No final não restará muito. Na melhor das hipóteses, algumas lágrimas doridas , um bouquet flores – arrancadas, violentamente, como um tributo da morte à morte -- , o brilho efêmero de uma vela, a névoa esparsa de alguma saudade. Passados os anos, nem mesmo isso: caminharemos , todos, fatidicamente, para aquele esquecimento total , do qual não restará sequer o nome, conforme vaticinou Manuel Bandeira. Simples como a água que escorre do sopé da serra : quando todas testemunhas da geração obedecerem ao chamado inexorável do tempo, onde ficará registrada a imensa complexidade daquilo que um dia fomos ? Eventualmente, como uma garrafa com a mensagem lançada às ondas, poderemos vir à tona, na posteridade, mas aí já não será o homem com todas seus nuances que ressuscitará, mas o mito com tintas próprias, puxadas ora para o colorido impressionista , ora para o pastel.Escrevemos , sempre, na superfície da água, nossa passagem pelo mundo.Mal rabiscamos o adjetivo, já se tem esmaecido o substantivo que , anteriormente, teimamos em esculpir na história do planeta. Sábios, poetas, místicos, deuses, reis e plebeus esperam que o apagador do tempo limpe o quadro negro onde, um dia ,foram traçadas suas histórias.
Ademais, o que mais fazemos na existência é sepultar nossos mortos.Com a adolescência enterramos, definitivamente, os dourados olhos da infância. Na velhice inumamos os bons dias da juventude, aqueles em que , no dizer do nosso Pe Antonio Tomaz: “As esperanças vão conosco à frente/ E vão ficando atrás os desenganos”. A vida toda, vamos abrindo covas e sepultando sonhos, desejos, planos, amores, sentimentos, aspirações. Aos poucos, também, vamos levando ao campo santo entes queridos, amigos, familiares.. A cada sepultamento , se vão esfacelando os delicados fios que nos unem à vida.Morremos um pouco a cada velório a que assistimos. Se se reparar bem, perceberemos que viver é tão-sòmente acompanhar, pacientemente, o nosso próprio funeral.A única diferença marcante é que, um belo dia, não retornaremos das exéquias e as palavras serão substituídas pelo silêncio, bálsamo de todos os males.
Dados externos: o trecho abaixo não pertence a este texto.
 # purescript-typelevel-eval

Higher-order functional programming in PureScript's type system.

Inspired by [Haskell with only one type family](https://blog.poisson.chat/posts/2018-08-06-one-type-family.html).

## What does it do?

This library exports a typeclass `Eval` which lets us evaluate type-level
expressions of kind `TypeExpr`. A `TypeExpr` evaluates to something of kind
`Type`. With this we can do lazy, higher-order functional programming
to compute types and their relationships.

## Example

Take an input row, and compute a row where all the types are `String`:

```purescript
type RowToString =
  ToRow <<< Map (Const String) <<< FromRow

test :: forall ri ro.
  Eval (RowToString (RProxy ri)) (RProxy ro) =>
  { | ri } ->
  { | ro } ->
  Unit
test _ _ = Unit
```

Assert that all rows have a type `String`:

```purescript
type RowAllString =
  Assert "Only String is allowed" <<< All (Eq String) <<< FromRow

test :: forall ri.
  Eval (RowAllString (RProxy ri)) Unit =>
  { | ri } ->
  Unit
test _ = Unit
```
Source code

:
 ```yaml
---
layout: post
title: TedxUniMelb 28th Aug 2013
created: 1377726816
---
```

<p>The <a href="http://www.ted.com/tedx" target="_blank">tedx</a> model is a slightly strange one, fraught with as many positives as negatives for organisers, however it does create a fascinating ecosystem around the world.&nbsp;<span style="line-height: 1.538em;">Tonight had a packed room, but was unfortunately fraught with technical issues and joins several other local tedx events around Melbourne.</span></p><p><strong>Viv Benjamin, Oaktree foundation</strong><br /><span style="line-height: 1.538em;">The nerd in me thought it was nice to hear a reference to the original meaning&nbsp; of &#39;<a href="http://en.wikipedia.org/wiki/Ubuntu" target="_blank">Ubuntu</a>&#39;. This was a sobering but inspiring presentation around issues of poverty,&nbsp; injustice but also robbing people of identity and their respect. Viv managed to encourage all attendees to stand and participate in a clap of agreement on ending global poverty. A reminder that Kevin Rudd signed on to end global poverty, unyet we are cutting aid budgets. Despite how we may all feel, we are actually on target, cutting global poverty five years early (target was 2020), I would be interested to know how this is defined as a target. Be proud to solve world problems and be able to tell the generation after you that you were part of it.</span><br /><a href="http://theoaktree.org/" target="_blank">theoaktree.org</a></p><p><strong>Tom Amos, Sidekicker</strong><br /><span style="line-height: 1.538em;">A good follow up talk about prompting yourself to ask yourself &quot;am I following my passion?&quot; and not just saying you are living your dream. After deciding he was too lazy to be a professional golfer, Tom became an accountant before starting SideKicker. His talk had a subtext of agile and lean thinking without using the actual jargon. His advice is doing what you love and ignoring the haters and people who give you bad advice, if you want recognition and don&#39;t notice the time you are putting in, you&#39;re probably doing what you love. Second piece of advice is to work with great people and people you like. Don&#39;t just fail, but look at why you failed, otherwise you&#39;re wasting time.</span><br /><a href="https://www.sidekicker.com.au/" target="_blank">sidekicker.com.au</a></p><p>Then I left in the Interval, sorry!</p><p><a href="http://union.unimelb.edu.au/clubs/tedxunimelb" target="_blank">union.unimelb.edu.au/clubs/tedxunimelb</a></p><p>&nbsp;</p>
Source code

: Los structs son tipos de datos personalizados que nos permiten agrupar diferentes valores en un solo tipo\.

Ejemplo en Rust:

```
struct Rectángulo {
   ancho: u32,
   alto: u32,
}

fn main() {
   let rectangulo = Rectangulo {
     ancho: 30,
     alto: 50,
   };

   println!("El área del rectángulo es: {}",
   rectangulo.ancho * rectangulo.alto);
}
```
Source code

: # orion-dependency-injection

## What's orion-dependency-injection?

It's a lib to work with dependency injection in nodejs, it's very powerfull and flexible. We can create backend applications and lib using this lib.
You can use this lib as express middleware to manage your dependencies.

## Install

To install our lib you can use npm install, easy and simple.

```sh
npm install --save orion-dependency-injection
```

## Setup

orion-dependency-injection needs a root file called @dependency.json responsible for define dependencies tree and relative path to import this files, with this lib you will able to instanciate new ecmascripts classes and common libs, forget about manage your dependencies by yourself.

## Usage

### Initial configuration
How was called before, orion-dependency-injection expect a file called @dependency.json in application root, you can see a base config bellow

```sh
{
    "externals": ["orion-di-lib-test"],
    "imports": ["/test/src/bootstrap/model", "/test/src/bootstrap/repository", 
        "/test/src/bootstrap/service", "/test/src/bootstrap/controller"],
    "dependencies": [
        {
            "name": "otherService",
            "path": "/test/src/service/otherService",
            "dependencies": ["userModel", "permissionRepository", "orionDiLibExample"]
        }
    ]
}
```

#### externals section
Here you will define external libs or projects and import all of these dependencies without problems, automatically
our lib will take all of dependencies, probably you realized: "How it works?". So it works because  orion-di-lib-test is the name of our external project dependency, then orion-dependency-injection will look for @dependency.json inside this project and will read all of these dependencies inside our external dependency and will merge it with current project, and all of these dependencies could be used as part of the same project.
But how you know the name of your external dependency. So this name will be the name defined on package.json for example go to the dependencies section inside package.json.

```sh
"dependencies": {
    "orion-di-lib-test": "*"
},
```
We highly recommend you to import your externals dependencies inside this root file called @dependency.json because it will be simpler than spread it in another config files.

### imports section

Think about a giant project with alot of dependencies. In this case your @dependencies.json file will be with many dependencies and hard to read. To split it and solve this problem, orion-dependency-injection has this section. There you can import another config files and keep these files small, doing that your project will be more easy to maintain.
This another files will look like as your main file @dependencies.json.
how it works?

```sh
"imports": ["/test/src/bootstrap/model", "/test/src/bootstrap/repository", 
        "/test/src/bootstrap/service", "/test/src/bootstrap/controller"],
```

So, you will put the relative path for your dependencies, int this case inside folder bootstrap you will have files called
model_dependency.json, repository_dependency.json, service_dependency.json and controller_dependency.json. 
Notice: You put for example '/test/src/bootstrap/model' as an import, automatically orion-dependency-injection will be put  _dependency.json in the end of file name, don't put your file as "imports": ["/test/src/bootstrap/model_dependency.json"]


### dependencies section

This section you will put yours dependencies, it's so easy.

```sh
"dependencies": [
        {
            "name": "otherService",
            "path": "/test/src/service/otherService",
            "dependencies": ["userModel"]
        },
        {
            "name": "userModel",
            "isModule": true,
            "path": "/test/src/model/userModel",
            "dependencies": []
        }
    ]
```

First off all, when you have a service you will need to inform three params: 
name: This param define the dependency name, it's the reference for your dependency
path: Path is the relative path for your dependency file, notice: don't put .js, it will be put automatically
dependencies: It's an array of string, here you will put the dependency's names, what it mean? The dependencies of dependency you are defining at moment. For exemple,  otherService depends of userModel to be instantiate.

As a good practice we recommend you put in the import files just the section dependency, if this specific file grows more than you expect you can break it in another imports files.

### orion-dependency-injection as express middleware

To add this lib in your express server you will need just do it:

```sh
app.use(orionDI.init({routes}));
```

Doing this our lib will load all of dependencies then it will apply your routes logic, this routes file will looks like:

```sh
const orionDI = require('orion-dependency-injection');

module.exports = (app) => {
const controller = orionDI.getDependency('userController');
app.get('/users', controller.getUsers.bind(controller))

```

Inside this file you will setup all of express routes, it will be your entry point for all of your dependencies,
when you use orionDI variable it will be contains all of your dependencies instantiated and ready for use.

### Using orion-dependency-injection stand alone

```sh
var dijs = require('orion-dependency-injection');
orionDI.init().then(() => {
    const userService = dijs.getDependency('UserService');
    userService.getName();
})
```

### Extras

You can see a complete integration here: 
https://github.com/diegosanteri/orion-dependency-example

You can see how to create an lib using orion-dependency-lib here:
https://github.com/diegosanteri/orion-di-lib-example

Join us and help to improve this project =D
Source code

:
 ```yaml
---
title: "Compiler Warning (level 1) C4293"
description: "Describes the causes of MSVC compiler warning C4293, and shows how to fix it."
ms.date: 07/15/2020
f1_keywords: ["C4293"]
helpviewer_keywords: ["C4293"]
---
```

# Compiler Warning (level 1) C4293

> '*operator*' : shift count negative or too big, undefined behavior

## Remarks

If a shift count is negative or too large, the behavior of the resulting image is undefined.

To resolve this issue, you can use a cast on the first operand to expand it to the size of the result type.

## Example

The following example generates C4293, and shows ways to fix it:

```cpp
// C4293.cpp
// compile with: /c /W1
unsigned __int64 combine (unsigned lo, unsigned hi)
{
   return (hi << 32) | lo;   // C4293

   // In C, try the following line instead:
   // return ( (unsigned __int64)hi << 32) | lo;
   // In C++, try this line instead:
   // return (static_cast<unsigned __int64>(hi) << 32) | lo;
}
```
As velas, assim, não conseguirão iluminar a treva definitiva que antecede ao dia do caos. As flores não necessitam morrer e murchar junto conosco, já que sua morte não nos restituirá a vida.As lágrimas aliviarão um pouco a angústia dos que ficaram, mas não têm o poder de mudar o imutável e carregarão consigo a mesma fugacidade que banha e umedece todos os elementos vitais. As preces dos crentes apenas irão transferir o impacto da perda para a fronteira onde a esperança teima em substituir todas as evidências racionais. Esta é a tragicomédia da vida: nada transmutará o curso insondável das coisas. O esquecimento total será a verdade última e definitiva.